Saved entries
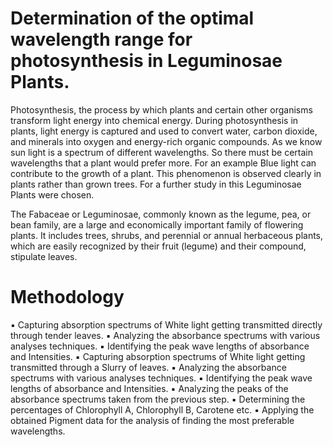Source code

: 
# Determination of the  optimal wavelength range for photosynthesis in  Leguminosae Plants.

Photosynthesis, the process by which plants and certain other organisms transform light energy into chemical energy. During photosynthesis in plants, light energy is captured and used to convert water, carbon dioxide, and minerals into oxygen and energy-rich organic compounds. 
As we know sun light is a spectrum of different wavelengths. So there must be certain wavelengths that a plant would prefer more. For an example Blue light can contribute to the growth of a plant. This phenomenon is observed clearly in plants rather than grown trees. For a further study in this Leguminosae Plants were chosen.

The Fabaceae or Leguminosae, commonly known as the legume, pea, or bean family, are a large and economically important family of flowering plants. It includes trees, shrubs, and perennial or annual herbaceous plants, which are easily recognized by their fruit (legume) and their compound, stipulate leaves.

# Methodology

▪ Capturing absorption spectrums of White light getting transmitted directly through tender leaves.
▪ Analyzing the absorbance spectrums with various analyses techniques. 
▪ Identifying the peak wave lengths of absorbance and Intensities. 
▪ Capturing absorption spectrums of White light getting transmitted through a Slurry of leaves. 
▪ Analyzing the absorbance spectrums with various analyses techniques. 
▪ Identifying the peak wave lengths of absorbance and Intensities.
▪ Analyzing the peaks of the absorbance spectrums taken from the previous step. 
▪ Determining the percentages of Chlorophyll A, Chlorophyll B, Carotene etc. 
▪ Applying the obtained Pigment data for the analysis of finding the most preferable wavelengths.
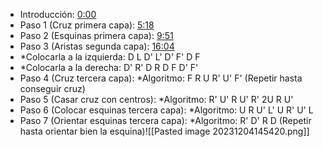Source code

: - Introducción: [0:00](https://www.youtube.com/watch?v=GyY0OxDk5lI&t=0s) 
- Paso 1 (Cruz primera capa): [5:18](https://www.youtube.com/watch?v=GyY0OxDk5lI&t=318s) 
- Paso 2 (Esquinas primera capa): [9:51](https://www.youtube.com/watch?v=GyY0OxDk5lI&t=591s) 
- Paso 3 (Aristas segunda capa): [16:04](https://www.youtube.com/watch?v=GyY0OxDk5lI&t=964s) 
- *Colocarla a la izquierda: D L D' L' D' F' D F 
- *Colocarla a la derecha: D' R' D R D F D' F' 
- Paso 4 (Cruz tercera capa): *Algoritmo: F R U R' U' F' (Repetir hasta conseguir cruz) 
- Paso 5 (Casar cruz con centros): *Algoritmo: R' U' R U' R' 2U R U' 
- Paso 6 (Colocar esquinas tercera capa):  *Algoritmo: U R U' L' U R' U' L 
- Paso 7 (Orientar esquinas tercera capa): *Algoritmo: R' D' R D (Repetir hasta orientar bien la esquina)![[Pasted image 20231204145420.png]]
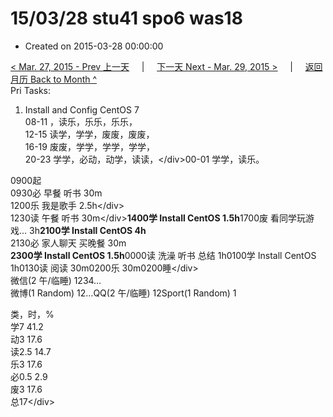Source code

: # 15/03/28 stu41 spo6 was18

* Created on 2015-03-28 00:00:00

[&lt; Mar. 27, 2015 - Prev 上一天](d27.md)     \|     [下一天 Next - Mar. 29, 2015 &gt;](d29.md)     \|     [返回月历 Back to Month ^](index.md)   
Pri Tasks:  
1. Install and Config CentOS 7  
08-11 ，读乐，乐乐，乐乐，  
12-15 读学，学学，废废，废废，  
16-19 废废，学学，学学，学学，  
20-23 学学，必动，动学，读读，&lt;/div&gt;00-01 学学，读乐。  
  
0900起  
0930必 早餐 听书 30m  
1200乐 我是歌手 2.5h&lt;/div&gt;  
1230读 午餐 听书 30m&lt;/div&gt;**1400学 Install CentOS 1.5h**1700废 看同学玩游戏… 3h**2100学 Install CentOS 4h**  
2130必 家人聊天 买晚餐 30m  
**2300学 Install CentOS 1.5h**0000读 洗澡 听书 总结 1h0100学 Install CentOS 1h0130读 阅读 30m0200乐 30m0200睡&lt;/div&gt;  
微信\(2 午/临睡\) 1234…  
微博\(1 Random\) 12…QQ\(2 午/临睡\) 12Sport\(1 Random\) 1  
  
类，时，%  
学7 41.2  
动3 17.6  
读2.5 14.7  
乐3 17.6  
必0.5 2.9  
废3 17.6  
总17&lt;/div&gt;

ABOUT THIS EXERCISE: List every line in the records above that contains the word "CentOS".

SOLUTION TO THE PROBLEM:
1. Install and Config CentOS 7  
1230读 午餐 听书 30m&lt;/div&gt;**1400学 Install CentOS 1.5h**1700废 看同学玩游戏… 3h**2100学 Install CentOS 4h**  
**2300学 Install CentOS 1.5h**0000读 洗澡 听书 总结 1h0100学 Install CentOS 1h0130读 阅读 30m0200乐 30m0200睡&lt;/div&gt;  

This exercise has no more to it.